O infectologista menciona ainda que o menor número de casos e óbitos em 2021 levou a uma falsa sensação de segurança e a uma alteração na percepção individual de risco, e que os avisos da SBI ao longo do ano foram ignorados.
“Participei de um congresso com os secretários de Saúde em maio e avisei que poderíamos chegar a mil óbitos. Foi feito investimento em campanha depois? Não”, critica. Ele também cita a falta de coordenação entre governo federal, estados e municípios para ações como as visitas de agentes de saúde e a realização de fumacês.
Além disso, a alta coincide com o ciclo da doença, que apresenta picos em intervalos de aproximadamente três anos, conforme ocorre a mudança do tipo circulante –a dengue tem quatro sorotipos.
Por exemplo: há uma onda agora, o que quer dizer que teremos um número muito grande de pessoas infectadas com o sorotipo em circulação. Nos próximos anos, parte da população ainda terá imunidade temporária para essa cepa e os casos vão cair, mas então virá um outro sorotipo e o processo recomeçará.
Para os especialistas, o ciclo só vai se romper depois que houver uma vacina de uso amplo disponível.
Hoje, há no mercado particular uma da Sanofi, mas ele só pode ser aplicada em pessoas que já tiveram dengue.

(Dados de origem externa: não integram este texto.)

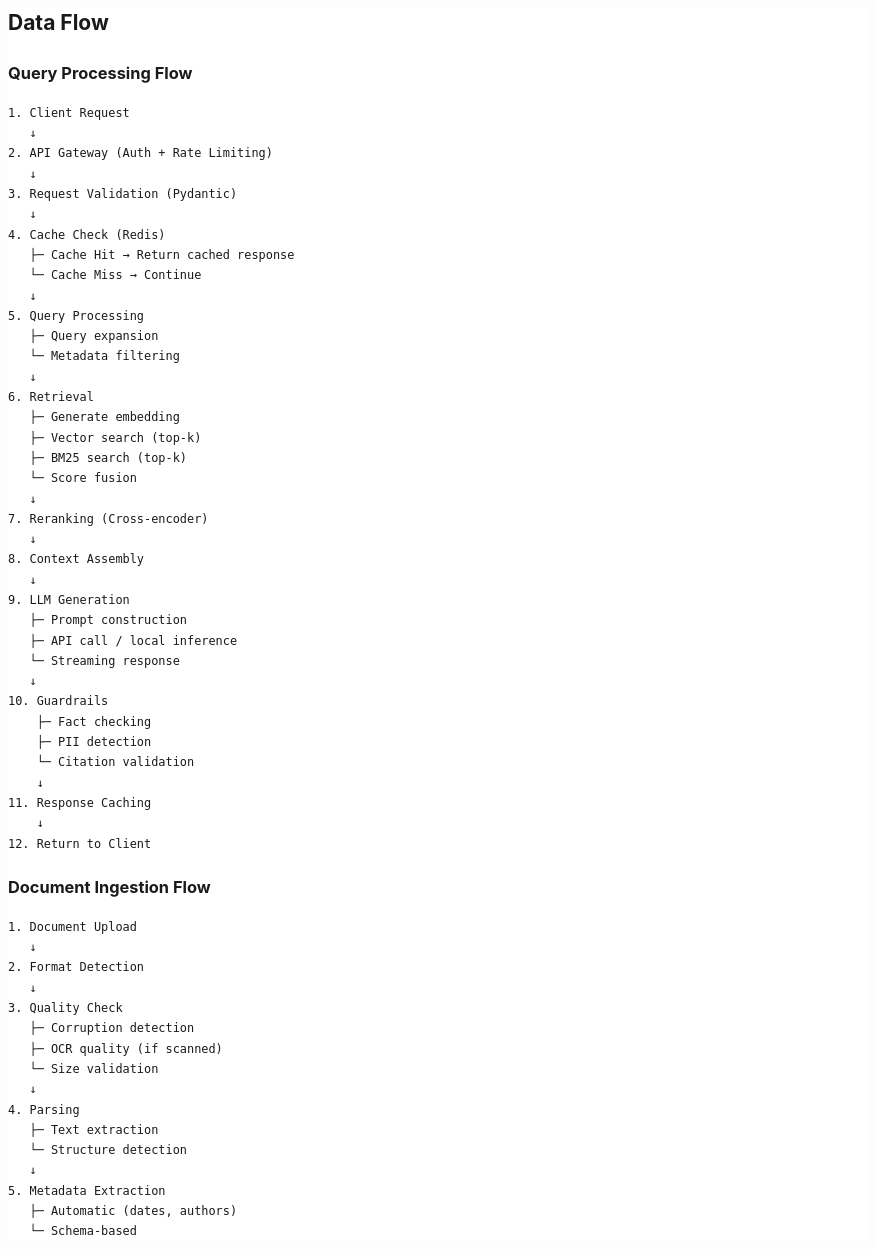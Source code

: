 ## Data Flow

### Query Processing Flow

```
1. Client Request
   ↓
2. API Gateway (Auth + Rate Limiting)
   ↓
3. Request Validation (Pydantic)
   ↓
4. Cache Check (Redis)
   ├─ Cache Hit → Return cached response
   └─ Cache Miss → Continue
   ↓
5. Query Processing
   ├─ Query expansion
   └─ Metadata filtering
   ↓
6. Retrieval
   ├─ Generate embedding
   ├─ Vector search (top-k)
   ├─ BM25 search (top-k)
   └─ Score fusion
   ↓
7. Reranking (Cross-encoder)
   ↓
8. Context Assembly
   ↓
9. LLM Generation
   ├─ Prompt construction
   ├─ API call / local inference
   └─ Streaming response
   ↓
10. Guardrails
    ├─ Fact checking
    ├─ PII detection
    └─ Citation validation
    ↓
11. Response Caching
    ↓
12. Return to Client
```

### Document Ingestion Flow

```
1. Document Upload
   ↓
2. Format Detection
   ↓
3. Quality Check
   ├─ Corruption detection
   ├─ OCR quality (if scanned)
   └─ Size validation
   ↓
4. Parsing
   ├─ Text extraction
   └─ Structure detection
   ↓
5. Metadata Extraction
   ├─ Automatic (dates, authors)
   └─ Schema-based
```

As outras duas vacinas no horizonte são a da Takeda, que submeteu o pedido de registro à Anvisa em 2021, e a do Butantan, em fase de testes.
Os infectologistas dizem que a da Takeda apresentou boas taxas de eficácia e poderia ser estudada para utilização na saúde pública, uma vez que não requer contato anterior com o vírus.
O imunizante do Butantan, por outro lado, é visto com otimismo e cautela. De acordo com as informações divulgadas pelo instituto, a vacina apresenta 79% de eficácia para prevenção da doença mesmo após dois anos da aplicação.
Os dados, porém, ainda não passaram pelo crivo de outros pesquisadores, o que acontecerá quando forem submetidos a uma revista científica. Também pesa o fato de o estudo ainda estar em curso.
Questionado, o Ministério da Saúde afirma que monitora a situação epidemiológica das arboviroses e investe em diversas ações de combate ao mosquito, como campanhas de prevenção, distribuição de inseticidas e larvicidas aos estados e municípios, e reuniões com gestores para avaliação do cenário e estratégias de combate.
A pasta argumenta que o número de casos é impactado pelos picos epidêmicos, que têm sido cada vez maiores em períodos que se repetem a cada 3 a 5 anos, e que é importante considerar a letalidade. Nesse sentido, destaca que os anos de 2014 e 2017 tiveram taxa de letalidade maior do que o de 2022, respectivamente 0,080, 0,077 e 0,069.
A Secretaria de Estado da Saúde paulista, por sua vez, indicou que em 2022 disponibilizou mais de R$ 200 milhões para apoiar os municípios no combate à dengue, zika e chikungunya, além de ações de mobilização.